[Saved data entries]
════
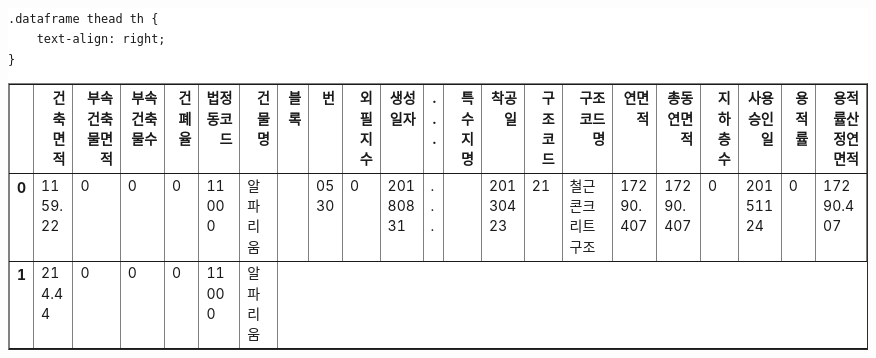     .dataframe thead th {
        text-align: right;
    }
</style>
<table border="1" class="dataframe">
  <thead>
    <tr style="text-align: right;">
      <th></th>
      <th>건축면적</th>
      <th>부속건축물면적</th>
      <th>부속건축물수</th>
      <th>건폐율</th>
      <th>법정동코드</th>
      <th>건물명</th>
      <th>블록</th>
      <th>번</th>
      <th>외필지수</th>
      <th>생성일자</th>
      <th>...</th>
      <th>특수지명</th>
      <th>착공일</th>
      <th>구조코드</th>
      <th>구조코드명</th>
      <th>연면적</th>
      <th>총동연면적</th>
      <th>지하층수</th>
      <th>사용승인일</th>
      <th>용적률</th>
      <th>용적률산정연면적</th>
    </tr>
  </thead>
  <tbody>
    <tr>
      <th>0</th>
      <td>1159.22</td>
      <td>0</td>
      <td>0</td>
      <td>0</td>
      <td>11000</td>
      <td>알파리움</td>
      <td></td>
      <td>0530</td>
      <td>0</td>
      <td>20180831</td>
      <td>...</td>
      <td></td>
      <td>20130423</td>
      <td>21</td>
      <td>철근콘크리트구조</td>
      <td>17290.407</td>
      <td>17290.407</td>
      <td>0</td>
      <td>20151124</td>
      <td>0</td>
      <td>17290.407</td>
    </tr>
    <tr>
      <th>1</th>
      <td>214.44</td>
      <td>0</td>
      <td>0</td>
      <td>0</td>
      <td>11000</td>
      <td>알파리움</td>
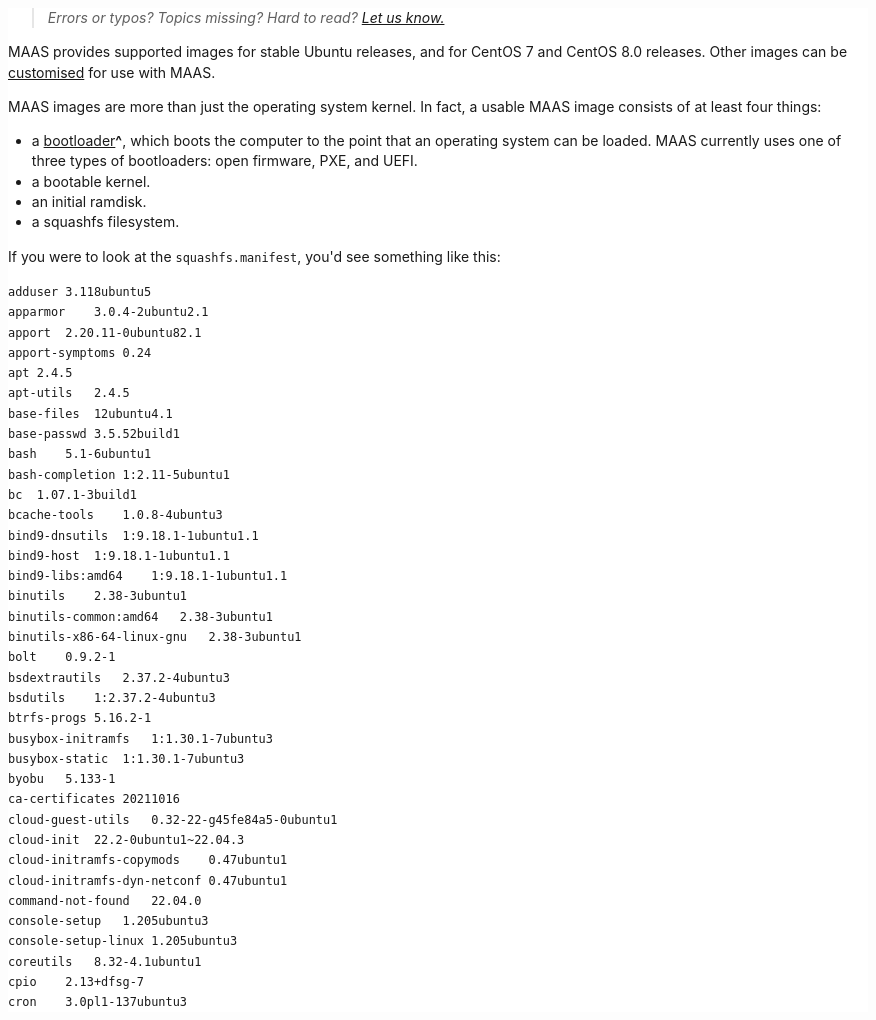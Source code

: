 > *Errors or typos? Topics missing? Hard to read? <a href="https://docs.google.com/forms/d/e/1FAIpQLScIt3ffetkaKW3gDv6FDk7CfUTNYP_HGmqQotSTtj2htKkVBw/viewform?usp=pp_url&entry.1739714854=https://maas.io/docs/the-importance-of-images-in-maas" target = "_blank">Let us know.</a>*

MAAS provides supported images for stable Ubuntu releases, and for CentOS 7 and CentOS 8.0 releases.  Other images can be [customised](/t/how-to-customise-images/5104) for use with MAAS.

MAAS images are more than just the operating system kernel.  In fact, a usable MAAS image consists of at least four things:

- a [bootloader](https://images.maas.io/ephemeral-v3/stable/bootloaders/)**^**, which boots the computer to the point that an operating system can be loaded.  MAAS currently uses one of three types of bootloaders: open firmware, PXE, and UEFI.
- a bootable kernel.
- an initial ramdisk.
- a squashfs filesystem.

If you were to look at the `squashfs.manifest`, you'd see something like this:

```nohighlight
adduser	3.118ubuntu5
apparmor	3.0.4-2ubuntu2.1
apport	2.20.11-0ubuntu82.1
apport-symptoms	0.24
apt	2.4.5
apt-utils	2.4.5
base-files	12ubuntu4.1
base-passwd	3.5.52build1
bash	5.1-6ubuntu1
bash-completion	1:2.11-5ubuntu1
bc	1.07.1-3build1
bcache-tools	1.0.8-4ubuntu3
bind9-dnsutils	1:9.18.1-1ubuntu1.1
bind9-host	1:9.18.1-1ubuntu1.1
bind9-libs:amd64	1:9.18.1-1ubuntu1.1
binutils	2.38-3ubuntu1
binutils-common:amd64	2.38-3ubuntu1
binutils-x86-64-linux-gnu	2.38-3ubuntu1
bolt	0.9.2-1
bsdextrautils	2.37.2-4ubuntu3
bsdutils	1:2.37.2-4ubuntu3
btrfs-progs	5.16.2-1
busybox-initramfs	1:1.30.1-7ubuntu3
busybox-static	1:1.30.1-7ubuntu3
byobu	5.133-1
ca-certificates	20211016
cloud-guest-utils	0.32-22-g45fe84a5-0ubuntu1
cloud-init	22.2-0ubuntu1~22.04.3
cloud-initramfs-copymods	0.47ubuntu1
cloud-initramfs-dyn-netconf	0.47ubuntu1
command-not-found	22.04.0
console-setup	1.205ubuntu3
console-setup-linux	1.205ubuntu3
coreutils	8.32-4.1ubuntu1
cpio	2.13+dfsg-7
cron	3.0pl1-137ubuntu3
```
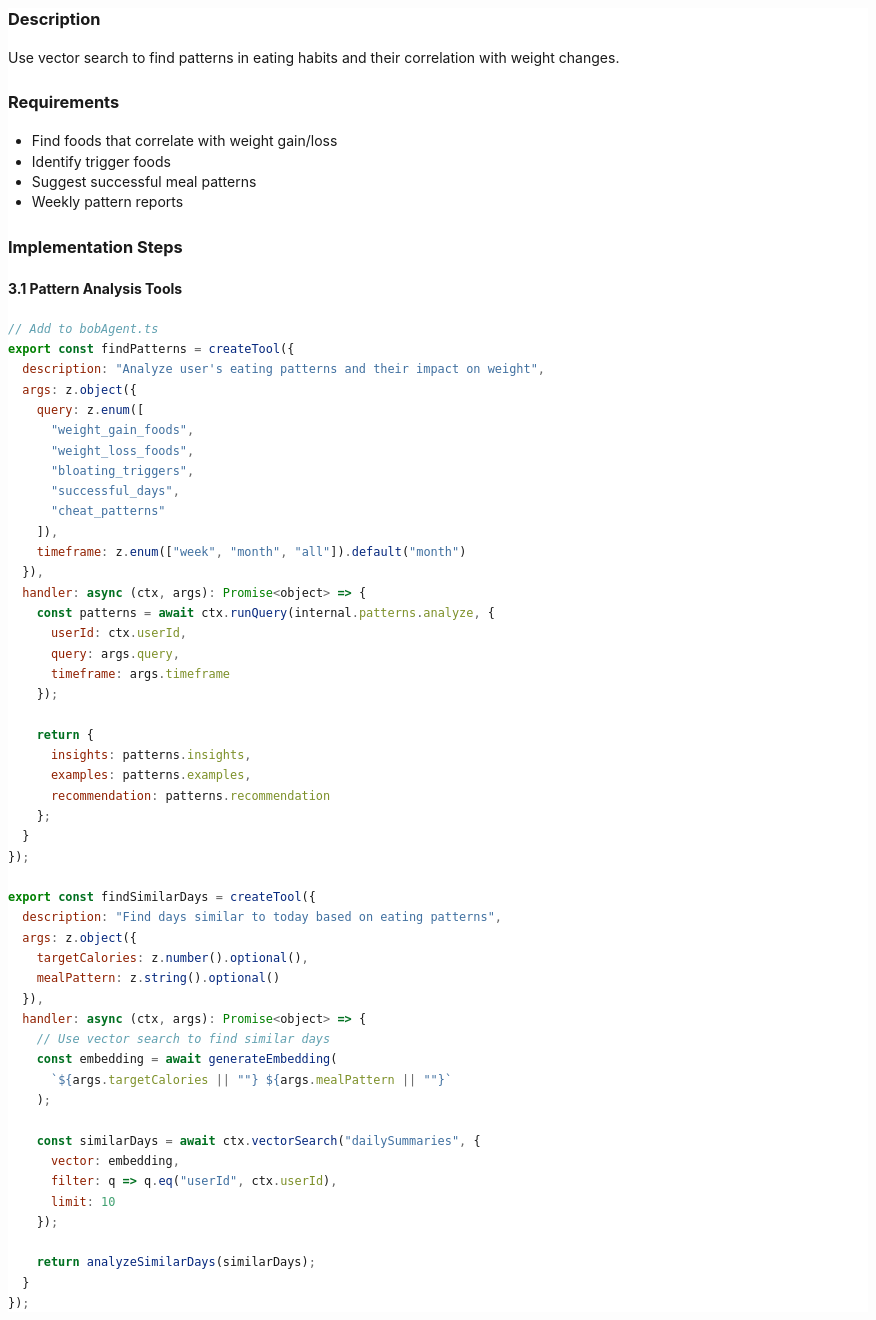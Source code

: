 ### Description
Use vector search to find patterns in eating habits and their correlation with weight changes.

### Requirements
- Find foods that correlate with weight gain/loss
- Identify trigger foods
- Suggest successful meal patterns
- Weekly pattern reports

### Implementation Steps

#### 3.1 Pattern Analysis Tools
```javascript
// Add to bobAgent.ts
export const findPatterns = createTool({
  description: "Analyze user's eating patterns and their impact on weight",
  args: z.object({
    query: z.enum([
      "weight_gain_foods",
      "weight_loss_foods", 
      "bloating_triggers",
      "successful_days",
      "cheat_patterns"
    ]),
    timeframe: z.enum(["week", "month", "all"]).default("month")
  }),
  handler: async (ctx, args): Promise<object> => {
    const patterns = await ctx.runQuery(internal.patterns.analyze, {
      userId: ctx.userId,
      query: args.query,
      timeframe: args.timeframe
    });
    
    return {
      insights: patterns.insights,
      examples: patterns.examples,
      recommendation: patterns.recommendation
    };
  }
});

export const findSimilarDays = createTool({
  description: "Find days similar to today based on eating patterns",
  args: z.object({
    targetCalories: z.number().optional(),
    mealPattern: z.string().optional()
  }),
  handler: async (ctx, args): Promise<object> => {
    // Use vector search to find similar days
    const embedding = await generateEmbedding(
      `${args.targetCalories || ""} ${args.mealPattern || ""}`
    );
    
    const similarDays = await ctx.vectorSearch("dailySummaries", {
      vector: embedding,
      filter: q => q.eq("userId", ctx.userId),
      limit: 10
    });
    
    return analyzeSimilarDays(similarDays);
  }
});
```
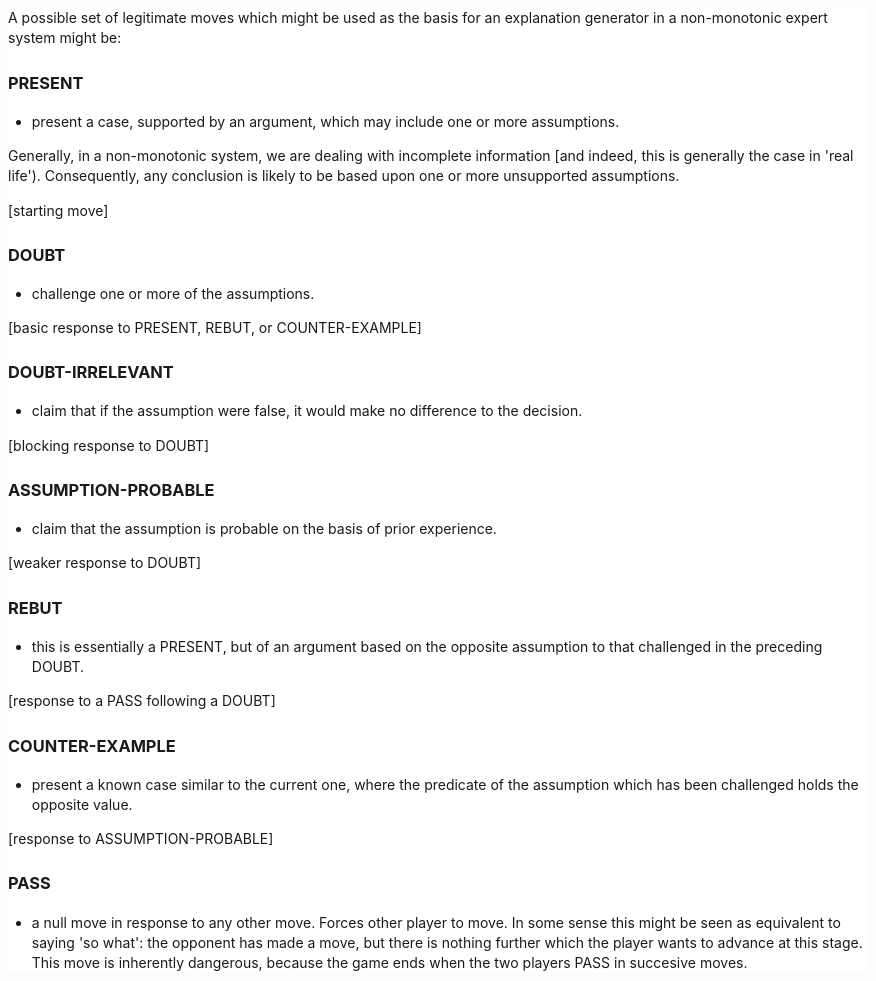 A possible set of legitimate moves which might be used as the basis for
an explanation generator in a non-monotonic expert system might be:

### PRESENT

- present a case, supported by an argument, which may include one or
more assumptions.

Generally, in a non-monotonic system, we are dealing with incomplete
information \[and indeed, this is generally the case in 'real life').
Consequently, any conclusion is likely to be based upon one or more
unsupported assumptions.

\[starting move\]

### DOUBT

- challenge one or more of the assumptions.

\[basic response to PRESENT, REBUT, or COUNTER-EXAMPLE\]

### DOUBT-IRRELEVANT

- claim that if the assumption were false, it would make no difference
to the decision.

\[blocking response to DOUBT\]

### ASSUMPTION-PROBABLE

- claim that the assumption is probable on the basis of prior
experience.

\[weaker response to DOUBT\]

### REBUT

- this is essentially a PRESENT, but of an argument based on the
opposite assumption to that challenged in the preceding DOUBT.

\[response to a PASS following a DOUBT\]

### COUNTER-EXAMPLE

- present a known case similar to the current one, where the predicate
of the assumption which has been challenged holds the opposite value.

\[response to ASSUMPTION-PROBABLE\]

### PASS

- a null move in response to any other move. Forces other player to
move. In some sense this might be seen as equivalent to saying 'so
what': the opponent has made a move, but there is nothing further which
the player wants to advance at this stage. This move is inherently
dangerous, because the game ends when the two players PASS in succesive
moves.
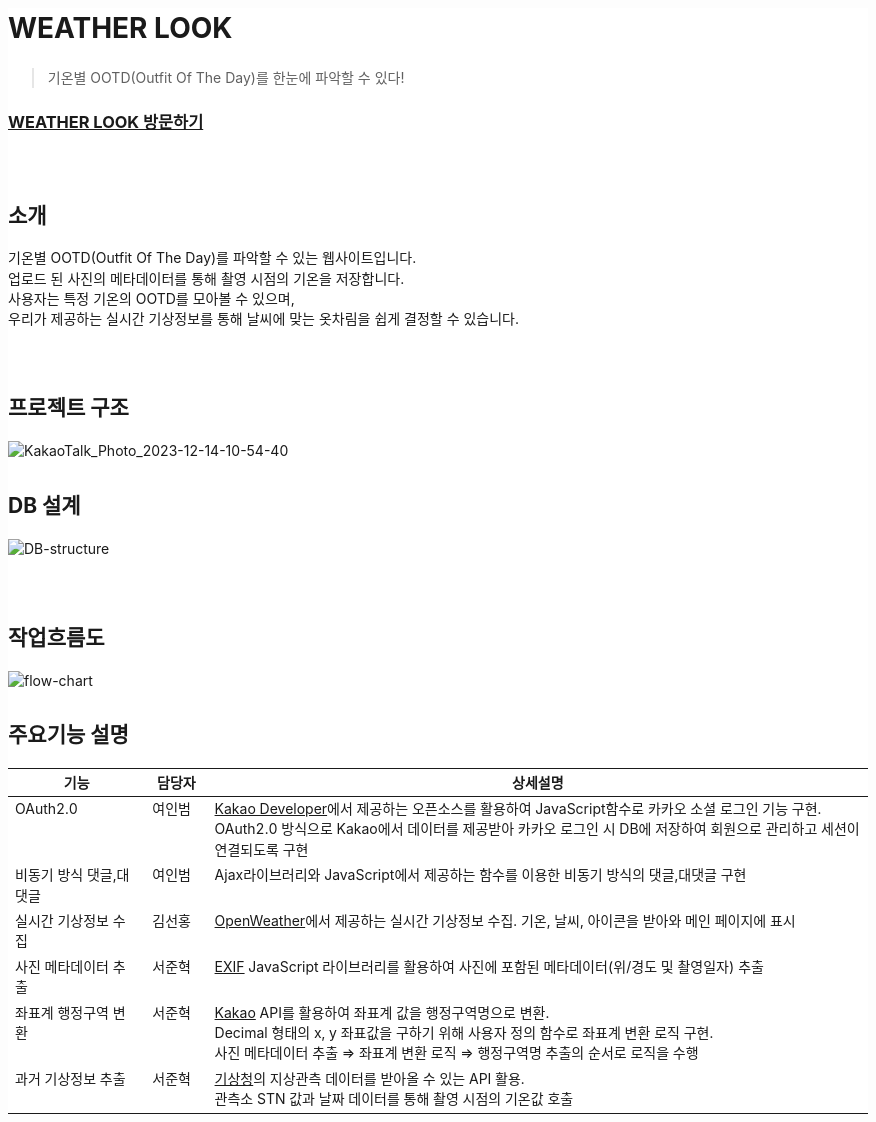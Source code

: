 # WEATHER LOOK
> 기온별 OOTD(Outfit Of The Day)를 한눈에 파악할 수 있다!
### [WEATHER LOOK 방문하기](http://13.125.36.254/)

<br/>

## 소개
기온별 OOTD(Outfit Of The Day)를 파악할 수 있는 웹사이트입니다.<br/>
업로드 된 사진의 메타데이터를 통해 촬영 시점의 기온을 저장합니다.<br/>
사용자는 특정 기온의 OOTD를 모아볼 수 있으며,<br/>
우리가 제공하는 실시간 기상정보를 통해 날씨에 맞는 옷차림을 쉽게 결정할 수 있습니다.<br/>

<br/>

## 프로젝트 구조
<img width="1239" alt="KakaoTalk_Photo_2023-12-14-10-54-40" src="https://github.com/JunHyeokSeo/weather-look/assets/55777781/f1b44ace-8029-4fcd-b021-11a19d55435f">

<br/>

## DB 설계
![DB-structure](https://github.com/JunHyeokSeo/weather-look/assets/55777781/b91e45ad-29f1-4253-9d9a-dc53259fb3ce)

<br/>

## 작업흐름도
<img width="1161" alt="flow-chart" src="https://github.com/JunHyeokSeo/weather-look/assets/55777781/ebfec889-8133-4545-b01f-2a7d34eac0fd">

<br/>

## 주요기능 설명
| 기능 | 담당자 | 상세설명 |
| --- | --- | --- |
| OAuth2.0 | 여인범 | [Kakao Developer]에서 제공하는 오픈소스를 활용하여 JavaScript함수로 카카오 소셜 로그인 기능 구현.<br/>OAuth2.0 방식으로 Kakao에서 데이터를 제공받아 카카오 로그인 시 DB에 저장하여 회원으로 관리하고 세션이 연결되도록 구현 |
| 비동기 방식 댓글,대댓글 | 여인범 | Ajax라이브러리와 JavaScript에서 제공하는 함수를 이용한 비동기 방식의 댓글,대댓글 구현 |
| 실시간 기상정보 수집 | 김선홍 | [OpenWeather]에서 제공하는 실시간 기상정보 수집. 기온, 날씨, 아이콘을 받아와 메인 페이지에 표시 |
| 사진 메타데이터 추출 | 서준혁 | [EXIF] JavaScript 라이브러리를 활용하여 사진에 포함된 메타데이터(위/경도 및 촬영일자) 추출 |
| 좌표계 행정구역 변환 | 서준혁 | [Kakao] API를 활용하여 좌표계 값을 행정구역명으로 변환.<br/>Decimal 형태의 x, y 좌표값을 구하기 위해 사용자 정의 함수로 좌표계 변환 로직 구현.<br/>사진 메타데이터 추출 ⇒ 좌표계 변환 로직 ⇒ 행정구역명 추출의 순서로 로직을 수행 |
| 과거 기상정보 추출 &nbsp;&nbsp;&nbsp;&nbsp;&nbsp;| 서준혁 &nbsp;&nbsp;&nbsp;| [기상청]의 지상관측 데이터를 받아올 수 있는 API 활용.<br/>관측소 STN 값과 날짜 데이터를 통해 촬영 시점의 기온값 호출 |

[Kakao]:https://developers.kakao.com/
[Kakao Developer]:https://developers.kakao.com/
[OpenWeather]:https://openweathermap.org/
[EXIF]:https://github.com/exif-js/exif-js
[기상청]:https://apihub.kma.go.kr/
════
- **Directions for this task**
Return only the lines of the records in which the string "were" appears.

- **Finished exercise**
If you were to look at the `squashfs.manifest`, you'd see something like this:
- claim that if the assumption were false, it would make no difference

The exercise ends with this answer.